FAQ: Frequently Asked Questions

Q - I get an error like this when first indexing with qbeast following the steps from Quickstart:

java.io.IOException: (null) entry in command string: null chmod 0644

A - You can find the solution here

Q - I run into an "out or memory error" when indexing with qbeast format.

java.lang.OutOfMemoryError
	at sun.misc.Unsafe.allocateMemory(Native Method)
	at java.nio.DirectByteBuffer.(DirectByteBuffer.java:127)
	at java.nio.ByteBuffer.allocateDirect(ByteBuffer.java:311)

A - Since we process the data per partition, large partitions can cause the JVM to run out of memory.

Try to repartition the DataFrame before writing on your Spark Application:

df.repartition(200).write.format("qbeast").option("columnsToIndex", "x,y").save("/tmp/qbeast")

Q - I get an error like this when writing from a Source or a Query:

java.lang.illegalargumentexception: requirement failed
      at scala.Predef$.require(Predef.scala:268)
      at io.qbeast.core.model.CubeId$.containers(CubeId.scala:88)

A - In this case, the error is due to the fact that the CubeId is not being generated correctly, because the boundaries of the domain of the data have changed while indexing.

This is likely to happen in two cases:

The Data Source is constantly changing, and does not have any type of Snapshot Isolation when loading the DataFrame (e.g: Parquet, Qbeast)
The Query executed over the source is non-deterministic (e.g: use Random, CurrentTimestamp, etc. in the columns to Index).

To solve this problem, we suggest to:

Use unbounded transformations such as quantiles whose limits don't depend on the changing nature of the indexed data.

df.write.format("qbeast").option("columnsToIndex", "x:quantiles").option("columnStats", s"""\{"x_quantiles":[10.0, 90.0, 120.0, 140.0]\}""").save("/tmp/qbeast")

Introduce the column boundaries before writing the data, using the columnStats option.
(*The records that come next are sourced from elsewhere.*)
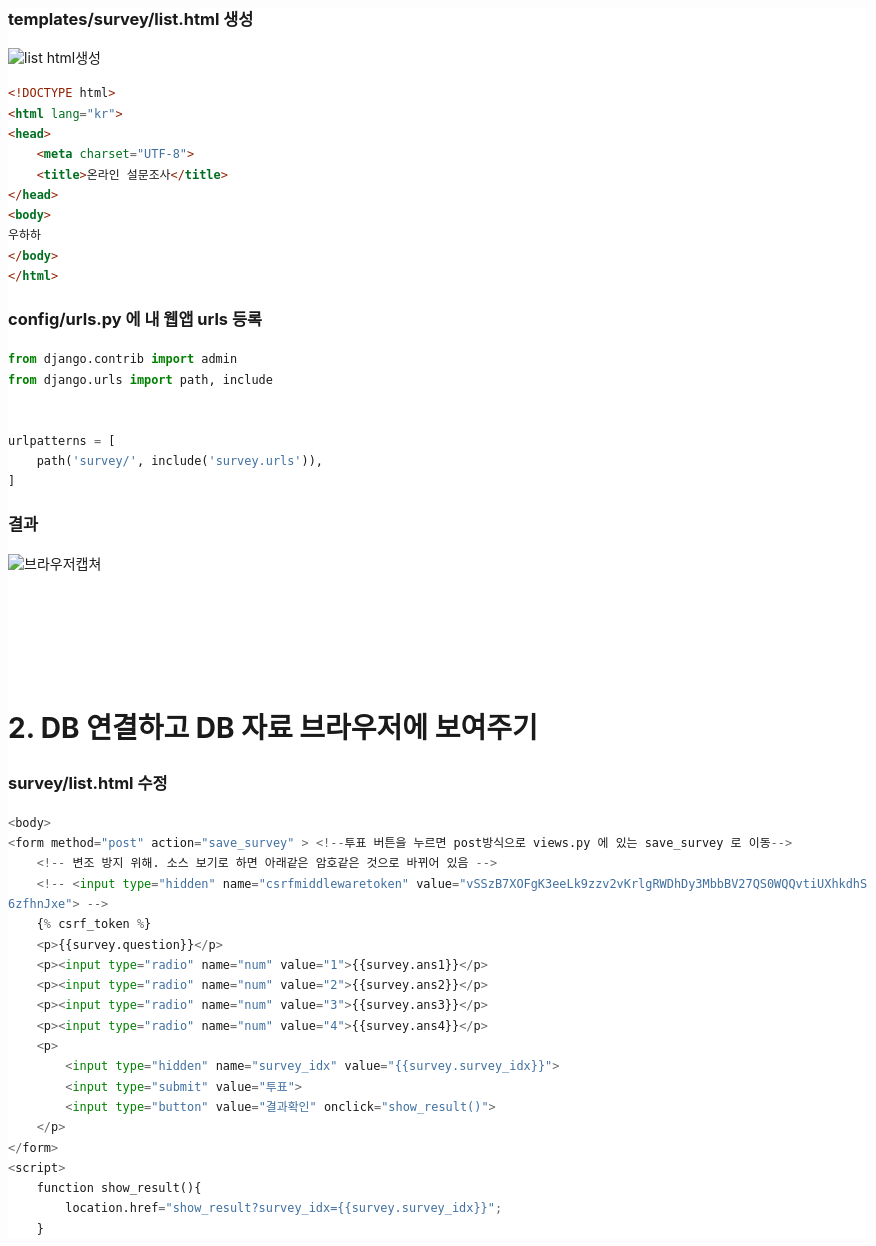 ### templates/survey/list.html 생성

![list html생성](https://user-images.githubusercontent.com/34564706/93316861-b1592f80-f847-11ea-8381-b475dd25d853.png)


```html
<!DOCTYPE html>
<html lang="kr">
<head>
    <meta charset="UTF-8">
    <title>온라인 설문조사</title>
</head>
<body>
우하하
</body>
</html>
```


### config/urls.py 에 내 웹앱 urls 등록
```py
from django.contrib import admin
from django.urls import path, include


urlpatterns = [
    path('survey/', include('survey.urls')),
]
```

### 결과

![브라우저캡쳐](https://user-images.githubusercontent.com/34564706/93316938-c930b380-f847-11ea-8986-84b46c5b0931.png)


<br><br><br><br>


# 2. DB 연결하고 DB 자료 브라우저에 보여주기

### survey/list.html 수정
```py
<body>
<form method="post" action="save_survey" > <!--투표 버튼을 누르면 post방식으로 views.py 에 있는 save_survey 로 이동-->
    <!-- 변조 방지 위해. 소스 보기로 하면 아래같은 암호같은 것으로 바뀌어 있음 -->
    <!-- <input type="hidden" name="csrfmiddlewaretoken" value="vSSzB7XOFgK3eeLk9zzv2vKrlgRWDhDy3MbbBV27QS0WQQvtiUXhkdhS6zfhnJxe"> -->
    {% csrf_token %}
    <p>{{survey.question}}</p>
    <p><input type="radio" name="num" value="1">{{survey.ans1}}</p>
    <p><input type="radio" name="num" value="2">{{survey.ans2}}</p>
    <p><input type="radio" name="num" value="3">{{survey.ans3}}</p>
    <p><input type="radio" name="num" value="4">{{survey.ans4}}</p>
    <p>
        <input type="hidden" name="survey_idx" value="{{survey.survey_idx}}">
        <input type="submit" value="투표">
        <input type="button" value="결과확인" onclick="show_result()">
    </p>
</form>
<script>
    function show_result(){
        location.href="show_result?survey_idx={{survey.survey_idx}}";
    }
```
Like the previous solution: the boundaries are not necessary to build the index, and the error will not occur.

df.write.format("qbeast").option("columnsToIndex", "x").option("columnStats", s"""\{"x_min":0.0, "x_max":100.0\}""").save("/tmp/qbeast")

Materialize the DataFrame before writing it, using the persist method or an intermediate write.

// Persist the DataFrame before writing it
df.persist().write.format("qbeast").option("columnsToIndex", "x").save("/tmp/qbeast")
// Or write the DataFrame to a temporary location before writing it
df.write.format("parquet").save("/tmp/parquet")
val persistedDF = spark.read.format("parquet").load("/tmp/parquet")
persistedDF.write.format("qbeast").option("columnsToIndex", "x").save("/tmp/qbeast")